Python – paralellizing CPU-bound tasks with concurrent.futures

by eliben

A year ago, I wrote a series of posts about using the Python multiprocessing module. One of the posts contrasted compute-intensive task parallelization using threads vs. processes. Today I want to revisit that topic, this time employing the concurrent.futures module which is part of the standard library since Python 3.2

First of all, what are "futures"? The Wikipedia page says:

In computer science, future, promise, and delay refer to constructs used for synchronizing in some concurrent programming languages. They describe an object that acts as a proxy for a result that is initially unknown, usually because the computation of its value is yet incomplete.

I wouldn’t say "futures" is the best name choice, but this is what we’re stuck with, so let’s move on.
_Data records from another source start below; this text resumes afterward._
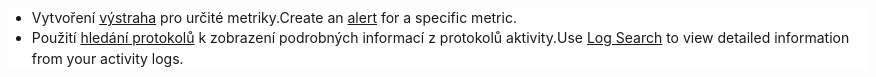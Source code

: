 - <span data-ttu-id="b68e1-228">Vytvoření [výstraha](log-analytics-alerts-creating.md) pro určité metriky.</span><span class="sxs-lookup"><span data-stu-id="b68e1-228">Create an [alert](log-analytics-alerts-creating.md) for a specific metric.</span></span>
- <span data-ttu-id="b68e1-229">Použití [hledání protokolů](log-analytics-log-searches.md) k zobrazení podrobných informací z protokolů aktivity.</span><span class="sxs-lookup"><span data-stu-id="b68e1-229">Use [Log Search](log-analytics-log-searches.md) to view detailed information from your activity logs.</span></span>
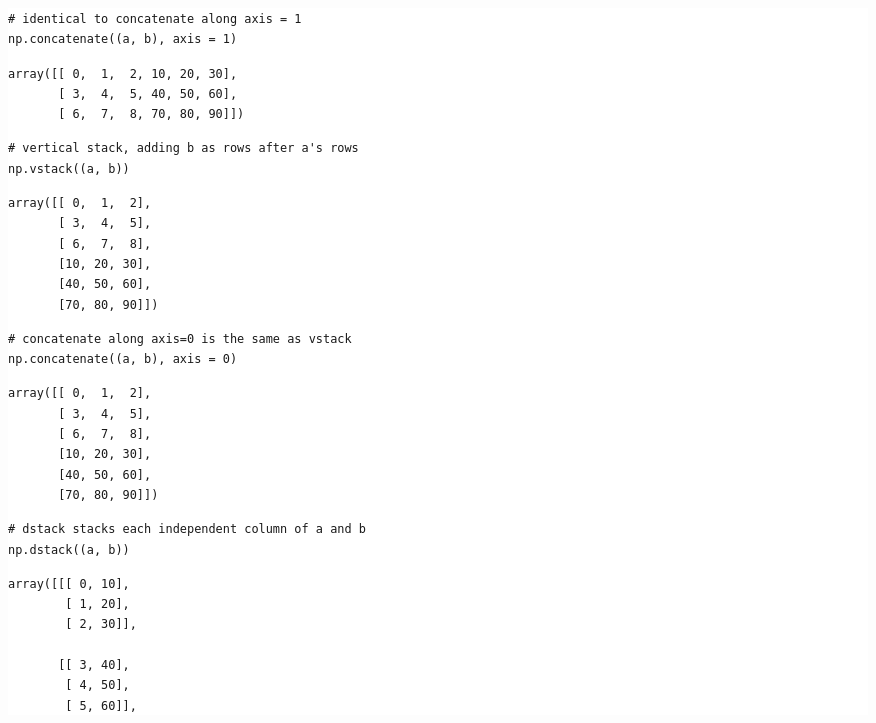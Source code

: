 
```{python}
# identical to concatenate along axis = 1
np.concatenate((a, b), axis = 1)
```




    array([[ 0,  1,  2, 10, 20, 30],
           [ 3,  4,  5, 40, 50, 60],
           [ 6,  7,  8, 70, 80, 90]])




```{python}
# vertical stack, adding b as rows after a's rows
np.vstack((a, b))
```




    array([[ 0,  1,  2],
           [ 3,  4,  5],
           [ 6,  7,  8],
           [10, 20, 30],
           [40, 50, 60],
           [70, 80, 90]])




```{python}
# concatenate along axis=0 is the same as vstack
np.concatenate((a, b), axis = 0)
```




    array([[ 0,  1,  2],
           [ 3,  4,  5],
           [ 6,  7,  8],
           [10, 20, 30],
           [40, 50, 60],
           [70, 80, 90]])




```{python}
# dstack stacks each independent column of a and b
np.dstack((a, b))
```




    array([[[ 0, 10],
            [ 1, 20],
            [ 2, 30]],

           [[ 3, 40],
            [ 4, 50],
            [ 5, 60]],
Futures are actually a very nice tool that helps bridge an annoying gap that always exists in concurrent execution – the gap between launching some computation concurrently and obtaining the result of that computation. As my previous post showed, one of the common ways to deal with this gap is to pass a synchronized Queue object into every worker process (or thread) and then collect the results once the workers are done. Futures make this much easier and more elegant, as we’ll see.
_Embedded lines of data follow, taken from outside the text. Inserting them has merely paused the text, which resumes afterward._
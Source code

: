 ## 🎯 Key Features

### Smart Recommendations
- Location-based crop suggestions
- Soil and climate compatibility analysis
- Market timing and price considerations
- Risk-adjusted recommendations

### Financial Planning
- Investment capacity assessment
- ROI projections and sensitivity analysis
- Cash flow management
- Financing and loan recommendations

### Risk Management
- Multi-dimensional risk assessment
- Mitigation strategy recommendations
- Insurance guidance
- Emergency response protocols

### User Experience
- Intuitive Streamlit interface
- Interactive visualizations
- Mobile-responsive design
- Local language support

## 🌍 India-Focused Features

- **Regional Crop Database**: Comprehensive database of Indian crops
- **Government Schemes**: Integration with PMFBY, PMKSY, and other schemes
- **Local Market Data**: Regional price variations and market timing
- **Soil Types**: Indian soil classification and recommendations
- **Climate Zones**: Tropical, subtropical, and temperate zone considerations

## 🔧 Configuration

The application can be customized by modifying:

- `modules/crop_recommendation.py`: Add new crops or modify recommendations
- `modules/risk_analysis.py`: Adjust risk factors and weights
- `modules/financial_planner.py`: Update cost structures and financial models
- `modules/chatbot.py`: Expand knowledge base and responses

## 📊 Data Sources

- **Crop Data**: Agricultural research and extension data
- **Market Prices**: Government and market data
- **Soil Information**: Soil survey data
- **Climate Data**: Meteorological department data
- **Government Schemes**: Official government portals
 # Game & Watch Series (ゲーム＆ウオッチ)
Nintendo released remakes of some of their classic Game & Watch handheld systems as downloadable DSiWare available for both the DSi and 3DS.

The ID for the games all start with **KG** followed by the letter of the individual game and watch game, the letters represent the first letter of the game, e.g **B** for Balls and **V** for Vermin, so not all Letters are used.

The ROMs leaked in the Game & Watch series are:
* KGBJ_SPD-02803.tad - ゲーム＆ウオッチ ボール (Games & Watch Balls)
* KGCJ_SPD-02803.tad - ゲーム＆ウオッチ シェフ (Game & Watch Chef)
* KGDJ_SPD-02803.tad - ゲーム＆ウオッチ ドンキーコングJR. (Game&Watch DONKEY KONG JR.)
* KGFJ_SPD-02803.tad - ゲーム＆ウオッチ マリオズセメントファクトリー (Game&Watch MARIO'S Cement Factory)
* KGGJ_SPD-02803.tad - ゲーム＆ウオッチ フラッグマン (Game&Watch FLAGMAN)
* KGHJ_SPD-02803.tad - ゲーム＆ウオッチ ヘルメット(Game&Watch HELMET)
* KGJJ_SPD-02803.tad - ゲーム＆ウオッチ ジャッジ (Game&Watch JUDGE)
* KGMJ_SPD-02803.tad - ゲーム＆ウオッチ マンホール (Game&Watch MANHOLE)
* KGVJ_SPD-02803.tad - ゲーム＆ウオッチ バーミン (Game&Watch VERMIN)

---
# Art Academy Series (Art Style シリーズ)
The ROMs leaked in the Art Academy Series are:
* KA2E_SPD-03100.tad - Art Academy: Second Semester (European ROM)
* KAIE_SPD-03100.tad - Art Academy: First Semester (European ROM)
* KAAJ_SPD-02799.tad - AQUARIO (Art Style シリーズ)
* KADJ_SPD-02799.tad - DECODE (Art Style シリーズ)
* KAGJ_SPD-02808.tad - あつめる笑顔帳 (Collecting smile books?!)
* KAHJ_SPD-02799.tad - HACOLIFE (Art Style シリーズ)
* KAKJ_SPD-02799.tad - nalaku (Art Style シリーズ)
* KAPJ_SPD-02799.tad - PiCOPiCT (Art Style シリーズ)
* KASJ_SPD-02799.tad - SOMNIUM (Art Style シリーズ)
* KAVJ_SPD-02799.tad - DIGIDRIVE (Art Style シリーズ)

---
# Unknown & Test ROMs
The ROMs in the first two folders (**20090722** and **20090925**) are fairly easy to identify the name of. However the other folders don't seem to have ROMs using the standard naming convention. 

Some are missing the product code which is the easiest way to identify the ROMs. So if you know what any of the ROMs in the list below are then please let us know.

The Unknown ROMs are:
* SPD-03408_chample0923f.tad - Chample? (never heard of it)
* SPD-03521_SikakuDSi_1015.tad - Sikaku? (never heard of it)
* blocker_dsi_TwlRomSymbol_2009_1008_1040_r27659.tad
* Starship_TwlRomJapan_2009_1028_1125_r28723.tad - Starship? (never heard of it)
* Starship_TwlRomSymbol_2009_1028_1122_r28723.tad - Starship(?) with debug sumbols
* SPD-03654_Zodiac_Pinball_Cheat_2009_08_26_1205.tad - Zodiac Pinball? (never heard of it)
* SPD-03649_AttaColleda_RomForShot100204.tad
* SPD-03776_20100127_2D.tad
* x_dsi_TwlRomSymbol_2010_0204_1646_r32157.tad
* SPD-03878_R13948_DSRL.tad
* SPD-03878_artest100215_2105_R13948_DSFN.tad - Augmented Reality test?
For completeness, here is the computation we’re going to apply in parallel over a large amount of inputs:

def factorize_naive(n):
    """ A naive factorization method. Take integer 'n', return list of
        factors.
    """
    if n < 2:
        return []
    factors = []
    p = 2

    while True:
        if n == 1:
            return factors

        r = n % p
        if r == 0:
            factors.append(p)
            n = n // p
        elif p * p >= n:
            factors.append(n)
            return factors
        elif p > 2:
            # Advance in steps of 2 over odd numbers
            p += 2
        else:
            # If p == 2, get to 3
            p += 1
    assert False, "unreachable"

And here’s the first attempt at doing that with concurrent.futures:

from concurrent.futures import ProcessPoolExecutor, as_completed

def chunked_worker(nums):
    """ Factorize a list of numbers, returning a num:factors mapping.
    """
    return {n: factorize_naive(n) for n in nums}


def pool_factorizer_chunked(nums, nprocs):
    # Manually divide the task to chunks of equal length, submitting each
    # chunk to the pool.
    chunksize = int(math.ceil(len(nums) / float(nprocs)))
    futures = []

    with ProcessPoolExecutor() as executor:
        for i in range(nprocs):
            chunk = nums[(chunksize * i) : (chunksize * (i + 1))]
            futures.append(executor.submit(chunked_worker, chunk))

    resultdict = {}
    for f in as_completed(futures):
        resultdict.update(f.result())
    return resultdict

The end result of pool_factorizer_chunked is a dictionary mapping numbers to lists of their factors. The most interesting thing to note here is this: the function run in a worker process (chunked_worker in this case) can simply return a value. For each such "call" (submission to the executor), a future is returned. This future encapsulates the result of the execution, which is probably not ready immediately but will be at some point. The concurrent.futures.as_completed helper allows to simply wait on all futures and yield the results of those that are done, whenever they’re done.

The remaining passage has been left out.